§ Requirement
Show every line of the records below that contains the word "vercel".

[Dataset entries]
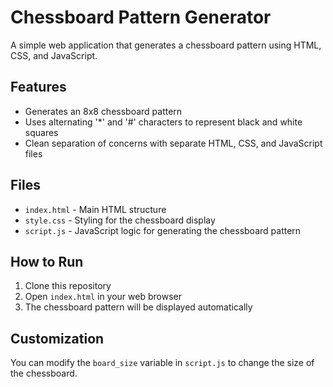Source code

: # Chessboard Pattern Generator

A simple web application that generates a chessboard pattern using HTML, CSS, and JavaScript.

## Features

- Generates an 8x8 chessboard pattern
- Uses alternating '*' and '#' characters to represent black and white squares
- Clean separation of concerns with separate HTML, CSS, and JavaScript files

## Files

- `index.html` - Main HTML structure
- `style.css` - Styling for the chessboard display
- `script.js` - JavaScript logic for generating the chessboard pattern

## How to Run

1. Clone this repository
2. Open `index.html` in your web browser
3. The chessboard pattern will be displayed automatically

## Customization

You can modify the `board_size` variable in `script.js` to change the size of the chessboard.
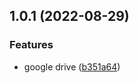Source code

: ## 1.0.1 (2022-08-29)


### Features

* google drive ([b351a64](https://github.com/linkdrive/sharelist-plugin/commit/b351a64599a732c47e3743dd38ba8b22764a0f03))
* * *
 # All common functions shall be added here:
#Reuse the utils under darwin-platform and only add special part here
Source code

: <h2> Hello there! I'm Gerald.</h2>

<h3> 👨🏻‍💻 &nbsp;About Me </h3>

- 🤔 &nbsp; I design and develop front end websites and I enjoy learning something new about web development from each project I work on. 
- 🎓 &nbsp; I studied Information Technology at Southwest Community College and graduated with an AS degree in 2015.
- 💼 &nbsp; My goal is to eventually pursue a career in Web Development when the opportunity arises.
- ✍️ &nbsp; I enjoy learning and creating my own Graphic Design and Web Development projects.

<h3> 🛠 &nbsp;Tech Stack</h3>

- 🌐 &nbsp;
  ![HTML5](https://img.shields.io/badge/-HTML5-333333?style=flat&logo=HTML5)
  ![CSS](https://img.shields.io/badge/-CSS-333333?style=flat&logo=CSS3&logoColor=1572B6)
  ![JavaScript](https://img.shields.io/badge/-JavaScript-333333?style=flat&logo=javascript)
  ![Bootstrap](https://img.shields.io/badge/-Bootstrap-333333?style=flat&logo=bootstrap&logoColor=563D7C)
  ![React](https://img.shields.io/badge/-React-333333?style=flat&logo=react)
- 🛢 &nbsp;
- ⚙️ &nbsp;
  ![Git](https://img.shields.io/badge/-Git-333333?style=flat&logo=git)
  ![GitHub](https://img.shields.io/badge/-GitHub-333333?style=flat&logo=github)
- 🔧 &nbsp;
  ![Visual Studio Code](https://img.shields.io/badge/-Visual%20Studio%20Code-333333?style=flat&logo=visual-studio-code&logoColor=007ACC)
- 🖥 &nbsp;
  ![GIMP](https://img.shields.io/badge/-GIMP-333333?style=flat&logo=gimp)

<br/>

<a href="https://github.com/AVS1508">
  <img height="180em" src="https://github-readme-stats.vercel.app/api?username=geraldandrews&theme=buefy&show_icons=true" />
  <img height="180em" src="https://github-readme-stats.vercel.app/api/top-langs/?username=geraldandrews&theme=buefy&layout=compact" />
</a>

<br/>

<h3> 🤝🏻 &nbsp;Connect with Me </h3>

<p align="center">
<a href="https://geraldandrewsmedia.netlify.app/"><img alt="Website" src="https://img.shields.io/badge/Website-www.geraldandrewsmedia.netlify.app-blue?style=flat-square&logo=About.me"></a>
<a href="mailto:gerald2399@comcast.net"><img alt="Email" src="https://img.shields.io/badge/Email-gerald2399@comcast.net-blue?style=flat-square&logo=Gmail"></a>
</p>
---
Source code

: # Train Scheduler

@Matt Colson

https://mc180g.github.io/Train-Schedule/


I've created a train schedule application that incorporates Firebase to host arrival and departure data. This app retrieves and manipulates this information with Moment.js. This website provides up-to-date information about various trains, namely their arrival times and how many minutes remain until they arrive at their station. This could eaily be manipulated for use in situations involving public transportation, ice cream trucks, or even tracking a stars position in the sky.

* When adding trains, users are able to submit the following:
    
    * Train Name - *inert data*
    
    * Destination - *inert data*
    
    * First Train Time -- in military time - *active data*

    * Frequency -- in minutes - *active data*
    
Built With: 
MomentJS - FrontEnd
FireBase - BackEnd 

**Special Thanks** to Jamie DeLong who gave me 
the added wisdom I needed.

§ Output for this exercise
  <img height="180em" src="https://github-readme-stats.vercel.app/api?username=geraldandrews&theme=buefy&show_icons=true" />
  <img height="180em" src="https://github-readme-stats.vercel.app/api/top-langs/?username=geraldandrews&theme=buefy&layout=compact" />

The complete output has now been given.